ActiveRecord Query Union

Ruby on-RailsActiverecordUnionActive Relation

Ruby on-Rails Problem Overview


I've written a couple of complex queries (at least to me) with Ruby on Rail's query interface:

watched_news_posts = Post.joins(:news => :watched).where(:watched => {:user_id => id})
watched_topic_posts = Post.joins(:post_topic_relationships => {:topic => :watched}).where(:watched => {:user_id => id})

Both of these queries work fine by themselves. Both return Post objects. I would like to combine these posts into a single ActiveRelation. Since there could be hundreds of thousands of posts at some point, this needs to be done at the database level. If it were a MySQL query, I could simply user the UNION operator. Does anybody know if I can do something similar with RoR's query interface?

Ruby on-Rails Solutions


Solution 1 - Ruby on-Rails

Here's a quick little module I wrote that allows you to UNION multiple scopes. It also returns the results as an instance of ActiveRecord::Relation.

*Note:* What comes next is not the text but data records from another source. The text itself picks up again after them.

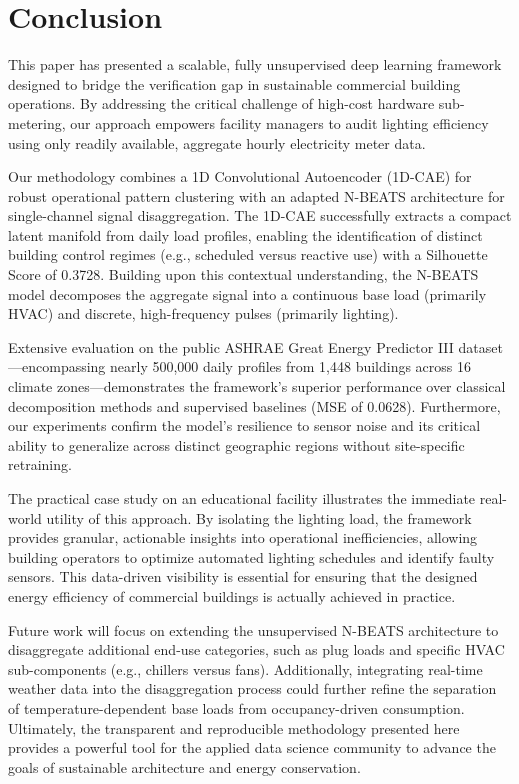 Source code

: \section{Conclusion}

This paper has presented a scalable, fully unsupervised deep learning framework designed to bridge the verification gap in sustainable commercial building operations. By addressing the critical challenge of high-cost hardware sub-metering, our approach empowers facility managers to audit lighting efficiency using only readily available, aggregate hourly electricity meter data.

Our methodology combines a 1D Convolutional Autoencoder (1D-CAE) for robust operational pattern clustering with an adapted N-BEATS architecture for single-channel signal disaggregation. The 1D-CAE successfully extracts a compact latent manifold from daily load profiles, enabling the identification of distinct building control regimes (e.g., scheduled versus reactive use) with a Silhouette Score of 0.3728. Building upon this contextual understanding, the N-BEATS model decomposes the aggregate signal into a continuous base load (primarily HVAC) and discrete, high-frequency pulses (primarily lighting).

Extensive evaluation on the public ASHRAE Great Energy Predictor III dataset—encompassing nearly 500,000 daily profiles from 1,448 buildings across 16 climate zones—demonstrates the framework's superior performance over classical decomposition methods and supervised baselines (MSE of 0.0628). Furthermore, our experiments confirm the model's resilience to sensor noise and its critical ability to generalize across distinct geographic regions without site-specific retraining.

The practical case study on an educational facility illustrates the immediate real-world utility of this approach. By isolating the lighting load, the framework provides granular, actionable insights into operational inefficiencies, allowing building operators to optimize automated lighting schedules and identify faulty sensors. This data-driven visibility is essential for ensuring that the designed energy efficiency of commercial buildings is actually achieved in practice.

Future work will focus on extending the unsupervised N-BEATS architecture to disaggregate additional end-use categories, such as plug loads and specific HVAC sub-components (e.g., chillers versus fans). Additionally, integrating real-time weather data into the disaggregation process could further refine the separation of temperature-dependent base loads from occupancy-driven consumption. Ultimately, the transparent and reproducible methodology presented here provides a powerful tool for the applied data science community to advance the goals of sustainable architecture and energy conservation.

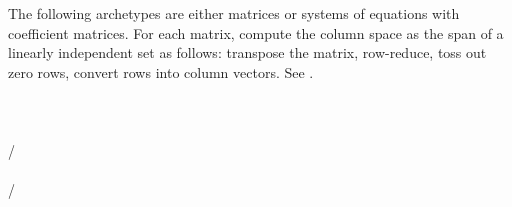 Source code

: The following archetypes are either matrices or systems of equations with coefficient matrices.  For each matrix, compute the column space as the span of a linearly independent set as follows: transpose the matrix, row-reduce, toss out zero rows, convert rows into column vectors. See .\\
\\ 
\\ 
\\ 
/\\ 
\\ 
/\\ 
\\
\\
%
\\
\\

module ActiveRecord::UnionScope
  def self.included(base)
    base.send :extend, ClassMethods
  end

  module ClassMethods
    def union_scope(*scopes)
      id_column = "#{table_name}.id"
      sub_query = scopes.map { |s| s.select(id_column).to_sql }.join(" UNION ")
      where "#{id_column} IN (#{sub_query})"
    end
  end
end

Here's the gist: https://gist.github.com/tlowrimore/5162327

Edit:

As requested, here's an example of how UnionScope works:

class Property < ActiveRecord::Base
  include ActiveRecord::UnionScope

  # some silly, contrived scopes
  scope :active_nearby,     -> { where(active: true).where('distance <= 25') }
  scope :inactive_distant,  -> { where(active: false).where('distance >= 200') }

  # A union of the aforementioned scopes
  scope :active_near_and_inactive_distant, -> { union_scope(active_nearby, inactive_distant) }
end

Solution 2 - Ruby on-Rails

I also have encountered this problem, and now my go-to strategy is to generate SQL (by hand or using to_sql on an existing scope) and then stick it in the from clause. I can't guarantee it's any more efficient than your accepted method, but it's relatively easy on the eyes and gives you a normal ARel object back.

watched_news_posts = Post.joins(:news => :watched).where(:watched => {:user_id => id})
watched_topic_posts = Post.joins(:post_topic_relationships => {:topic => :watched}).where(:watched => {:user_id => id})

Post.from("(#{watched_news_posts.to_sql} UNION #{watched_topic_posts.to_sql}) AS posts")

You can do this with two different models as well, but you need to make sure they both "look the same" inside the UNION -- you can use select on both queries to make sure they will produce the same columns.

topics = Topic.select('user_id AS author_id, description AS body, created_at')
comments = Comment.select('author_id, body, created_at')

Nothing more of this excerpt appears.